• _Assignment_
Pull every line holding the string "gommon" from the records below.

• _The input_

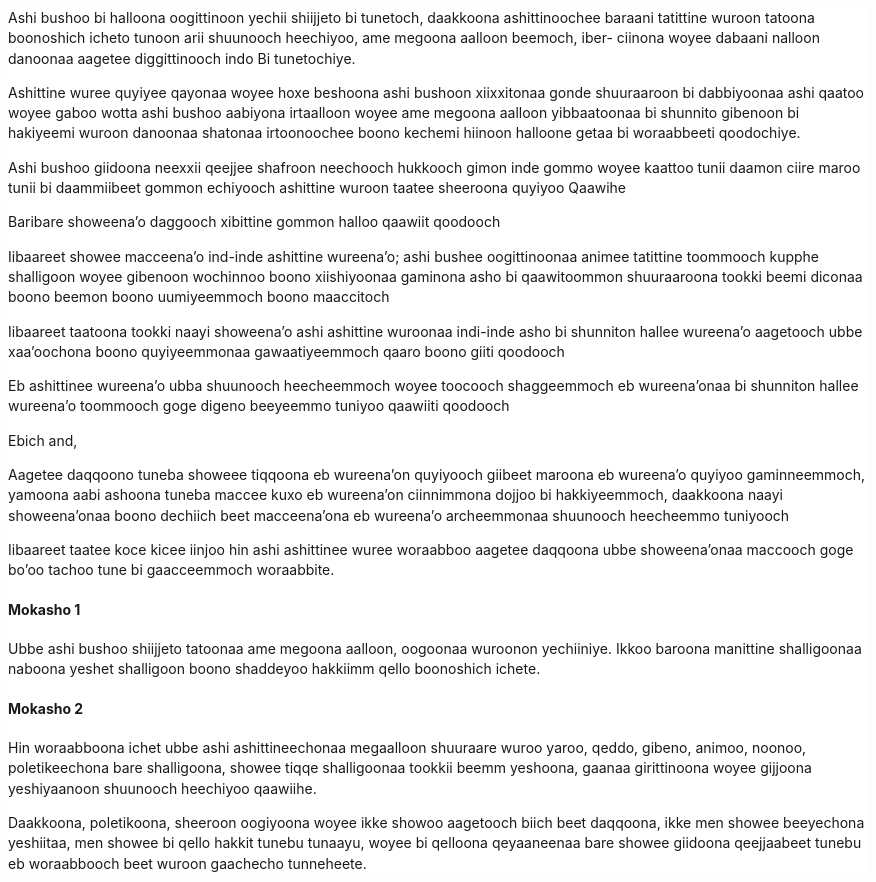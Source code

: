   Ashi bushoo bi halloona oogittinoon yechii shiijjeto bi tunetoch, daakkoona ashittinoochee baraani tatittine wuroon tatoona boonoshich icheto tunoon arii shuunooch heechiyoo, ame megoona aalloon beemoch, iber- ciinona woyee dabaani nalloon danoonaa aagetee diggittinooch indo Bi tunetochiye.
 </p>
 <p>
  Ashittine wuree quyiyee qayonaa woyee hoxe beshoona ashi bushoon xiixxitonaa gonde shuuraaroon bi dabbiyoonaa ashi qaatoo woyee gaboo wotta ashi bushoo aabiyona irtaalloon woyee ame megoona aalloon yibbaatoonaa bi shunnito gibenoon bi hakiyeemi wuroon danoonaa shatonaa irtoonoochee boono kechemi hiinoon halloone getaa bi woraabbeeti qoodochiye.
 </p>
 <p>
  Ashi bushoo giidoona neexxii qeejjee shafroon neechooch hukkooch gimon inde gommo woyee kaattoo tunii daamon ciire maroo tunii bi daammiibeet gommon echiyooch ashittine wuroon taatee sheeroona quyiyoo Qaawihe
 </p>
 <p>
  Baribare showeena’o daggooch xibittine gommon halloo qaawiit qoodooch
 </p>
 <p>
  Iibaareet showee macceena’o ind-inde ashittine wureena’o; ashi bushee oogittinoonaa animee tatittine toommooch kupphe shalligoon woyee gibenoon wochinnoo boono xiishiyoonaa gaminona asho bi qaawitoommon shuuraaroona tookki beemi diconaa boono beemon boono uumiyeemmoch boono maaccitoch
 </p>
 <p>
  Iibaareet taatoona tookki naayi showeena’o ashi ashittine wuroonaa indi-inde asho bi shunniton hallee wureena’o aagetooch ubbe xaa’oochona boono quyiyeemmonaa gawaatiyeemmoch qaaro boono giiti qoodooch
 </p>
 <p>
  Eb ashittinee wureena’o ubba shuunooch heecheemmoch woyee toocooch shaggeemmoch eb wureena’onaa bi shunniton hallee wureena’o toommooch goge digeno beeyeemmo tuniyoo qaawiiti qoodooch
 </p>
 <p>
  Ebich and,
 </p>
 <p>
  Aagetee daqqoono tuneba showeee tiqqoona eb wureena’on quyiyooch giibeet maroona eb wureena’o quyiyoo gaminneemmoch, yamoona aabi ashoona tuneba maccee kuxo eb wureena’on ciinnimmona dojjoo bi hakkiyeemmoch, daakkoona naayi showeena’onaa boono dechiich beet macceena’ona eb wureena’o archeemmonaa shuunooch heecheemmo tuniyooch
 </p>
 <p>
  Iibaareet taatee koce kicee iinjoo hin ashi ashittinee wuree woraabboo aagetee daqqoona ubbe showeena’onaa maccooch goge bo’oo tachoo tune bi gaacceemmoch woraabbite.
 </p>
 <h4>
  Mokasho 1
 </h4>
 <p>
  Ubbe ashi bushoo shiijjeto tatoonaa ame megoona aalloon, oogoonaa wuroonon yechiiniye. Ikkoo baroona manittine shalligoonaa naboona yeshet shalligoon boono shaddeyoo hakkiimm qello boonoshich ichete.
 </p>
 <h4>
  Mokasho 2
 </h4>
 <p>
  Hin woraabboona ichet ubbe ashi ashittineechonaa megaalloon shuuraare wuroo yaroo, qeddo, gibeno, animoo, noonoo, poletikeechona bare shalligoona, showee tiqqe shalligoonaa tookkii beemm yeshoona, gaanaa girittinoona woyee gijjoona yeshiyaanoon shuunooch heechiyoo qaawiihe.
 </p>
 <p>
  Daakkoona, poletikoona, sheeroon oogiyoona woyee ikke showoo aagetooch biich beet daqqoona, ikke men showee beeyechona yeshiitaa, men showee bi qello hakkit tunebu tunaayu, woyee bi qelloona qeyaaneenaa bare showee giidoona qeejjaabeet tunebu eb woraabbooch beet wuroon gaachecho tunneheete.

• _Answer space_
  Ashi bushoo giidoona neexxii qeejjee shafroon neechooch hukkooch gimon inde gommo woyee kaattoo tunii daamon ciire maroo tunii bi daammiibeet gommon echiyooch ashittine wuroon taatee sheeroona quyiyoo Qaawihe
  Baribare showeena’o daggooch xibittine gommon halloo qaawiit qoodooch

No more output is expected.